TASK GOAL: Report back every line in the data that includes the string "simple".

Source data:
◆ ◆ ◆ ◆ ◆ ◆ ◆
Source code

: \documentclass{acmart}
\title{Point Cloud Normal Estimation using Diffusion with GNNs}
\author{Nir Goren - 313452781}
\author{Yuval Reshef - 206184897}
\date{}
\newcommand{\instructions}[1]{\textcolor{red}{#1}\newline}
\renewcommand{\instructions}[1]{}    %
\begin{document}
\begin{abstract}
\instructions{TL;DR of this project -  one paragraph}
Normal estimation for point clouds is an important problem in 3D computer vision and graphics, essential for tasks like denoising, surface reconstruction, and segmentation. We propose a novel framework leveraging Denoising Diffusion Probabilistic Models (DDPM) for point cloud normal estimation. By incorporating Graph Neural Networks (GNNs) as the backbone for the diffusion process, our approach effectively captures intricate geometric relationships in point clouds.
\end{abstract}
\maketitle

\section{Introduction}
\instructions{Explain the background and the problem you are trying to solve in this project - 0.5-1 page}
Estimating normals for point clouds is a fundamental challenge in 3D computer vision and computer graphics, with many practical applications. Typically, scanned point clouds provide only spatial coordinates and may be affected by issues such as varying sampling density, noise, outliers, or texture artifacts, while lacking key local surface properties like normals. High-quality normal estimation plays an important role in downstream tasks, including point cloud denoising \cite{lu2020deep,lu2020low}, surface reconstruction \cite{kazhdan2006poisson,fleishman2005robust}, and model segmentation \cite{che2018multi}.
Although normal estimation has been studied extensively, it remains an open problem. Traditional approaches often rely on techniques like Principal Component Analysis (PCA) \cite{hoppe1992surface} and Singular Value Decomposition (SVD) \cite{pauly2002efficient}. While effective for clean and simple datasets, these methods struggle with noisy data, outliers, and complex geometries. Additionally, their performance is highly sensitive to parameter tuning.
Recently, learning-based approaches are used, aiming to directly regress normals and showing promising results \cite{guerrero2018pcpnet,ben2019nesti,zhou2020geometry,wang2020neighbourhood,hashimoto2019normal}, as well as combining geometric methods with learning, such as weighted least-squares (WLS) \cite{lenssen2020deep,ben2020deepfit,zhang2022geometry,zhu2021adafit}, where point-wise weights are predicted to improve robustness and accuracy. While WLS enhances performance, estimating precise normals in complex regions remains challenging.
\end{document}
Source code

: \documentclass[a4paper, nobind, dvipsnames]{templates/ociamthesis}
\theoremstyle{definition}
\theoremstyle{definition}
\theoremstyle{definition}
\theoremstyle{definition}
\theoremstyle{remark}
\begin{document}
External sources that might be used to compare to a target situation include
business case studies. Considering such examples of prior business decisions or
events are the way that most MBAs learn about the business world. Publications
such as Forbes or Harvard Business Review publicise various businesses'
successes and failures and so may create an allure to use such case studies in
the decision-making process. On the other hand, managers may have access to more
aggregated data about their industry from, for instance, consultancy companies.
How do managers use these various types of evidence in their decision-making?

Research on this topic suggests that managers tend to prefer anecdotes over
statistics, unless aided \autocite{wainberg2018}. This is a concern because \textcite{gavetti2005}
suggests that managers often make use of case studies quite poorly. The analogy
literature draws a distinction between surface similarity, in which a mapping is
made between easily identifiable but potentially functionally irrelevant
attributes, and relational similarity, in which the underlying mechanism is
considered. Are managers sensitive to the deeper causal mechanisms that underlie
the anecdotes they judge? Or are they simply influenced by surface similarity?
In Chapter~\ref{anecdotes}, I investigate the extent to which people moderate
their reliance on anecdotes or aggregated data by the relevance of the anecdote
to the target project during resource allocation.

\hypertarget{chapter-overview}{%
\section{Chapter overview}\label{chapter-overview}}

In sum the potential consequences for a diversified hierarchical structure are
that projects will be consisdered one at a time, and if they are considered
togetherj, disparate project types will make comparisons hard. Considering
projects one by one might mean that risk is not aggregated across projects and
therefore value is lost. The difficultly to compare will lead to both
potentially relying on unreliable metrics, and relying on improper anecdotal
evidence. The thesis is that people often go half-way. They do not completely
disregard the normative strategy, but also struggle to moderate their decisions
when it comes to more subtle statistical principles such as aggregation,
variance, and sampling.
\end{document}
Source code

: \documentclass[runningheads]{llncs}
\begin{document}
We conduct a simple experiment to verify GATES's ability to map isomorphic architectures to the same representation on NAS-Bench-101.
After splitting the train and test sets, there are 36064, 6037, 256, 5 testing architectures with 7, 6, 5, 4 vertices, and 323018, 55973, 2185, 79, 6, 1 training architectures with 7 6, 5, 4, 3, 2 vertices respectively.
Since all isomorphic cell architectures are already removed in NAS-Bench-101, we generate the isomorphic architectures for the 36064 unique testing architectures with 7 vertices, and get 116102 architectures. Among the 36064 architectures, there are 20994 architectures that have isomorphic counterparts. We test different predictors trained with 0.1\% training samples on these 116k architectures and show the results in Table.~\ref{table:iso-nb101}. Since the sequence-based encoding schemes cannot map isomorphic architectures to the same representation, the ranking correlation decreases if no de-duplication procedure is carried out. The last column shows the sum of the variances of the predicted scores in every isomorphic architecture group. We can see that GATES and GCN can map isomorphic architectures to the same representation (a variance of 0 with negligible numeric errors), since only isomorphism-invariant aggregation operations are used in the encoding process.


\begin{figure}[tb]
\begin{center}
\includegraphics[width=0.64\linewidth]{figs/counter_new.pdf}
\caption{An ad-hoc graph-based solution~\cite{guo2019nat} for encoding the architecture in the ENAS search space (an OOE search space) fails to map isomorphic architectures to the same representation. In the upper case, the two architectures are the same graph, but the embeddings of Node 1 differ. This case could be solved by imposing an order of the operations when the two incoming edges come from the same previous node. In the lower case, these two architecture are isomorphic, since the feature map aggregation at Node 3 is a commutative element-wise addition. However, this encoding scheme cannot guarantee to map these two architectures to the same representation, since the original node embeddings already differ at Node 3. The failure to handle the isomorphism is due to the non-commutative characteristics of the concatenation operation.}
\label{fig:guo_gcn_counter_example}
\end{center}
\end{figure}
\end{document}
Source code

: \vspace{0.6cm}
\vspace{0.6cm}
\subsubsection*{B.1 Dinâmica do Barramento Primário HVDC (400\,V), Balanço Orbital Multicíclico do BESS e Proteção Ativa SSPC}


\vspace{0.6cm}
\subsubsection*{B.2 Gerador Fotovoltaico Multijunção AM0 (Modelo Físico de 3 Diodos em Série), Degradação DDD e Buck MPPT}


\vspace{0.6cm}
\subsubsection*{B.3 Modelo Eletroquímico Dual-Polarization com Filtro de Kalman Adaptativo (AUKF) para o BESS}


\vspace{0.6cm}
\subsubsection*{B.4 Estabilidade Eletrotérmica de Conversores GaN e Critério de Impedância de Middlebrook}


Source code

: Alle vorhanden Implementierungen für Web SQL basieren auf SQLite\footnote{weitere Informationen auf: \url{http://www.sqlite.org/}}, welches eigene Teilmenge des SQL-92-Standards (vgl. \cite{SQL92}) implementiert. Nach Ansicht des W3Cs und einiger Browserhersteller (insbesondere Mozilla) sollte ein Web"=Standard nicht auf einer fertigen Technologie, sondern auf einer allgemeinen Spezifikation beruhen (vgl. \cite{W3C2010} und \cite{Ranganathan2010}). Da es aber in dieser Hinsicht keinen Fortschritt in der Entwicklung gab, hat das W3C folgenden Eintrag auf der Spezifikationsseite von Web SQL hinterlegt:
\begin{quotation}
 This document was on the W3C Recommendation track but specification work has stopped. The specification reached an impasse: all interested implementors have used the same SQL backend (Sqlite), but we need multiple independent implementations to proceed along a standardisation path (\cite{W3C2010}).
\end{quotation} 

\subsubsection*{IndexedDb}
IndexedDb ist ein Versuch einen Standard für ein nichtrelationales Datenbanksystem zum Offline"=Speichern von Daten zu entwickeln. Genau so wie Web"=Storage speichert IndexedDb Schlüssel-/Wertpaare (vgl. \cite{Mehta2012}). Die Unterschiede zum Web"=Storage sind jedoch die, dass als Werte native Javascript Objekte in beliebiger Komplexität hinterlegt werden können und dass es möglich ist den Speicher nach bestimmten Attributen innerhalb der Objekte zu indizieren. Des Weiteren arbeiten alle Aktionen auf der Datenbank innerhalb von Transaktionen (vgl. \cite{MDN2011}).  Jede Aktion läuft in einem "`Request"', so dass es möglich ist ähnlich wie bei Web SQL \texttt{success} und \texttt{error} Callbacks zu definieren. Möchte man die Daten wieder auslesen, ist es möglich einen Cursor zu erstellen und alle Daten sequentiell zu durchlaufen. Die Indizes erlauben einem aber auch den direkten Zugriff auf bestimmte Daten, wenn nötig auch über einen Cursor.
◆ ◆ ◆ ◆ ◆ ◆ ◆
PROBLEM SOLUTION:
Although normal estimation has been studied extensively, it remains an open problem. Traditional approaches often rely on techniques like Principal Component Analysis (PCA) \cite{hoppe1992surface} and Singular Value Decomposition (SVD) \cite{pauly2002efficient}. While effective for clean and simple datasets, these methods struggle with noisy data, outliers, and complex geometries. Additionally, their performance is highly sensitive to parameter tuning.
We conduct a simple experiment to verify GATES's ability to map isomorphic architectures to the same representation on NAS-Bench-101.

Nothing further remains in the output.